**Task description:** In the material below, find the line that contains "Once a high-level" and the line that contains "A biologically plausible", then write out exactly those two lines and everything between them.

___ Dataset entries

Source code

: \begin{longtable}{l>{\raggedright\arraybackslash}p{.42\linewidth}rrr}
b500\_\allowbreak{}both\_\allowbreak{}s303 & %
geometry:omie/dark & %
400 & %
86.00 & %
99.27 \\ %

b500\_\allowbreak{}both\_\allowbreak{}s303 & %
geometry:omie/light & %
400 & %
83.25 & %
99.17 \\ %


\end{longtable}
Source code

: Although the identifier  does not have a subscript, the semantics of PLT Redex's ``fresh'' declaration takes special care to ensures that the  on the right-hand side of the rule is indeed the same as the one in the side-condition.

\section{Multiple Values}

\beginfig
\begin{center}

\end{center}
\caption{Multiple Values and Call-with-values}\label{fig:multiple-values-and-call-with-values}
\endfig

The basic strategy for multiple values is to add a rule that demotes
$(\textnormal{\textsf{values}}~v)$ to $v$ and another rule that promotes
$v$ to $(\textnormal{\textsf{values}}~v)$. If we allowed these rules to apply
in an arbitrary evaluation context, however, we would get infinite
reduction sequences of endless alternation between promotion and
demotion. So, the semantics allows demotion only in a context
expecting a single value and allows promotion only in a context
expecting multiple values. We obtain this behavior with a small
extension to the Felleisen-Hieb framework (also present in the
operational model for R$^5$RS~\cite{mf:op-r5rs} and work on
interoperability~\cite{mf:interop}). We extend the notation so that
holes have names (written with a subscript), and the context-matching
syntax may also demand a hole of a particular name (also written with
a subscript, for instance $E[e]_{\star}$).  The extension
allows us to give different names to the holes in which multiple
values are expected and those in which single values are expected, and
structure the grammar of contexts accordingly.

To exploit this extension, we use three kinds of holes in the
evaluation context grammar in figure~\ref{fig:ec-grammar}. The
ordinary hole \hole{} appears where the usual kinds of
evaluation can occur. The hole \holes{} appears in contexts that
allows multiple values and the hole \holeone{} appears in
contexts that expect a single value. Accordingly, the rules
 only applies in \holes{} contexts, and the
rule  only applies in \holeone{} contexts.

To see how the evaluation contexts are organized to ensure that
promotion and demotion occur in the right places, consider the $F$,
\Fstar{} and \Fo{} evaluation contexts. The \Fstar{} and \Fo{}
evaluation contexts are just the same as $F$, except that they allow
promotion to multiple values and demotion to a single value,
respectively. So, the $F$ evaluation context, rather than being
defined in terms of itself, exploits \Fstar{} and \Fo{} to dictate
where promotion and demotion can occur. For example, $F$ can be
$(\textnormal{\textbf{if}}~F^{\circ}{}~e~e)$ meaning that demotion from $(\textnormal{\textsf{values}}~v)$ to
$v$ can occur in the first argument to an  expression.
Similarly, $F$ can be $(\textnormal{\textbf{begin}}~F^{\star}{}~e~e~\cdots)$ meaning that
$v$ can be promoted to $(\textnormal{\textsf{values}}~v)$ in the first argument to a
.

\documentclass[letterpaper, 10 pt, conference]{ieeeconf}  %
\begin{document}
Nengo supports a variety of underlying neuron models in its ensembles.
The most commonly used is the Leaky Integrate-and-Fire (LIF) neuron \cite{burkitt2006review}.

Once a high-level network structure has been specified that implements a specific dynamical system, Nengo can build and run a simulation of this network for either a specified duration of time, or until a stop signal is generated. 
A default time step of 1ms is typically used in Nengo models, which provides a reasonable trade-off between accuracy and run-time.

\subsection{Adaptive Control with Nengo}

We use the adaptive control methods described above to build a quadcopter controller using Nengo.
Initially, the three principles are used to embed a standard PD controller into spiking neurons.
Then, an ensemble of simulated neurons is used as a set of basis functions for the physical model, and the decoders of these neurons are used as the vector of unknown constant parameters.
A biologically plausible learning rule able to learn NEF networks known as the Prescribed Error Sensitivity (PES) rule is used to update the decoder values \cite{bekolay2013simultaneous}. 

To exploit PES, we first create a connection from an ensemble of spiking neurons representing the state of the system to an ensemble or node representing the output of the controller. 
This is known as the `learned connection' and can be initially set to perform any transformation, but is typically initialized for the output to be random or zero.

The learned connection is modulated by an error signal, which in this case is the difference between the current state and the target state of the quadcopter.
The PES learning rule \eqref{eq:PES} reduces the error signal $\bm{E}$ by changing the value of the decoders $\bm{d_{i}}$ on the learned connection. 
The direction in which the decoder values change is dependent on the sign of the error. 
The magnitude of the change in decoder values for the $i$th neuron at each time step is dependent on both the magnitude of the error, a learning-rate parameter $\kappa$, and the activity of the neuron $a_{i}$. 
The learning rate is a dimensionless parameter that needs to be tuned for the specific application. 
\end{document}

______

**Answer space:**
Once a high-level network structure has been specified that implements a specific dynamical system, Nengo can build and run a simulation of this network for either a specified duration of time, or until a stop signal is generated. 
A default time step of 1ms is typically used in Nengo models, which provides a reasonable trade-off between accuracy and run-time.

\subsection{Adaptive Control with Nengo}

We use the adaptive control methods described above to build a quadcopter controller using Nengo.
Initially, the three principles are used to embed a standard PD controller into spiking neurons.
Then, an ensemble of simulated neurons is used as a set of basis functions for the physical model, and the decoders of these neurons are used as the vector of unknown constant parameters.
A biologically plausible learning rule able to learn NEF networks known as the Prescribed Error Sensitivity (PES) rule is used to update the decoder values \cite{bekolay2013simultaneous}. 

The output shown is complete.